Task statement = In the entries below, find the line with "5. Make any" and the line with "1. The add-in". Return those two lines and all lines between them, exactly.

Data excerpts =
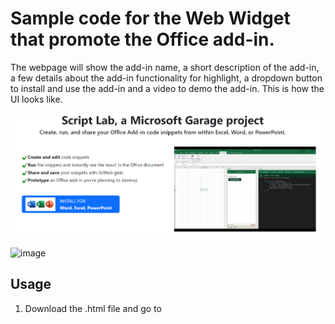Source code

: # Sample code for the Web Widget that promote the Office add-in.

The webpage will show the add-in name, a short description of the add-in, a few details about the add-in functionality for highlight, a dropdown button to install and use the add-in and a video to demo the add-in. This is how the UI looks like.

<img alt="DemoUI.png" src="https://github.com/AmandaHan123/WebWidget/blob/main/DemoUI.png?raw=true">

![image](https://github.com/AmandaHan123/WebWidget/assets/97148607/191518de-c4b9-48b1-9b63-cd2504bd6c45)


## Usage

1. Download the .html file and go to <script> at line 55.

2. Config the paramenters under "Paramenters that need to config" part.<br>
	a. <strong>addinId</strong><br>
		This is the unique add-in ID. You can get the correct value by following below steps.<br>
		1) Go to https://appsource.microsoft.com/en-US/ from your browser.<br>
		2) Input your Office add-in name in the search bar on top center of AppSource homepage.<br>
		3) Click your add-in in the seach results.<br>
		4) The add-in information page will be automatically displayed in current tab.<br>
		5) The add-in ID is in the URL.<br>
   For example, if the URL is https://appsource.microsoft.com/en-US/product/office/WA104380862?tab=Overview, then "WA104380862" is the add-in ID that you should input for this parameter in sample code.
		
	b. <strong>addinName</strong><br>
		This is the add-in name. You can get the correct value by following below steps.<br>
		1) Go to the webpage in 2.a.4).<br>
		2) The add-in name is displayed as the title on right of the add-in icon.<br>
   For example, if the webpage is https://appsource.microsoft.com/en-US/product/office/WA104380862?tab=Overview, then "Script Lab, a Microsoft Garage project" is the add-in ID that you should input for this parameter in sample code.
		
	c. <strong>wordOnlineSupported, excelOnlineSupported, powerpointOnlineSupported, desktopSupported</strong><br>
		This is the Office products that this add-in supports. You can get the correct value by following below steps.<br>
		1) Go to the webpage in 2.a.4).<br>
		2) Click "details + support" tab on the webpage.<br>
		3) Scroll down to "Products supported" section.<br>
			- If "Word on the web" is in the list, then set wordOnlineSupported to true. Otherwise, set it to false.<br>
			- If "Excel on the web" is in the list, then set excelOnlineSupported to true. Otherwise, set it to false.<br>
			- If "PowerPoint on the web" is in the list, then set powerpointOnlineSupported to true. Otherwise, set it to false.<br>
			- If any item contains "Windows" or "Mac", then set desktopSupported to true. Otherwise, set it to false.<br>
			
	d. <strong>addinShortDescription</strong><br>
		This is the short description for the add-in which is displayed on the webpage. Please customize it as you need. 
		
	e. <strong>addinDetails</strong><br>
		This is for descriptions about the add-in functionalities displayed on the webpage. It is implemented as 2D Array. Each row is one piece of description. The first column is the highlighted text for summary of current description, and the second column is for more explanation for currect description. Please customize the text as you need.
		
   Note: It is free for you to add/remove the row count to display more/less descriptions. But if you prefer to not use 2D Array, please also update the for Loop in setContent() which is located at line 95 to line 103. 
		
	f. <strong>demoVideoLink</strong><br>
		This is for the demo video that display on the webpage. Please customize it as you need.
		
4. Save the html file and open by browser. Verify the UI and dropdown links works for your scenario.

5. Make any additional changes to the sample code as you need, and integrete it into your website.

## Special Notice

The project is currently for experiment and test only. 

The deeplink for the dropdown button is possible to change in the future when needed. In the case it changes, any user of this sample code may need to update your code.

The deeplink can successfully open an Office document with your add-in and the end users can use your add-in for below scenarios only.

1. The add-in is public published, so that it can be found from Office AppSource https://appsource.microsoft.com/.

2. The Office store is enabled for the end user.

Solution to this task =
5. Make any additional changes to the sample code as you need, and integrete it into your website.

## Special Notice

The project is currently for experiment and test only. 

The deeplink for the dropdown button is possible to change in the future when needed. In the case it changes, any user of this sample code may need to update your code.

The deeplink can successfully open an Office document with your add-in and the end users can use your add-in for below scenarios only.

1. The add-in is public published, so that it can be found from Office AppSource https://appsource.microsoft.com/.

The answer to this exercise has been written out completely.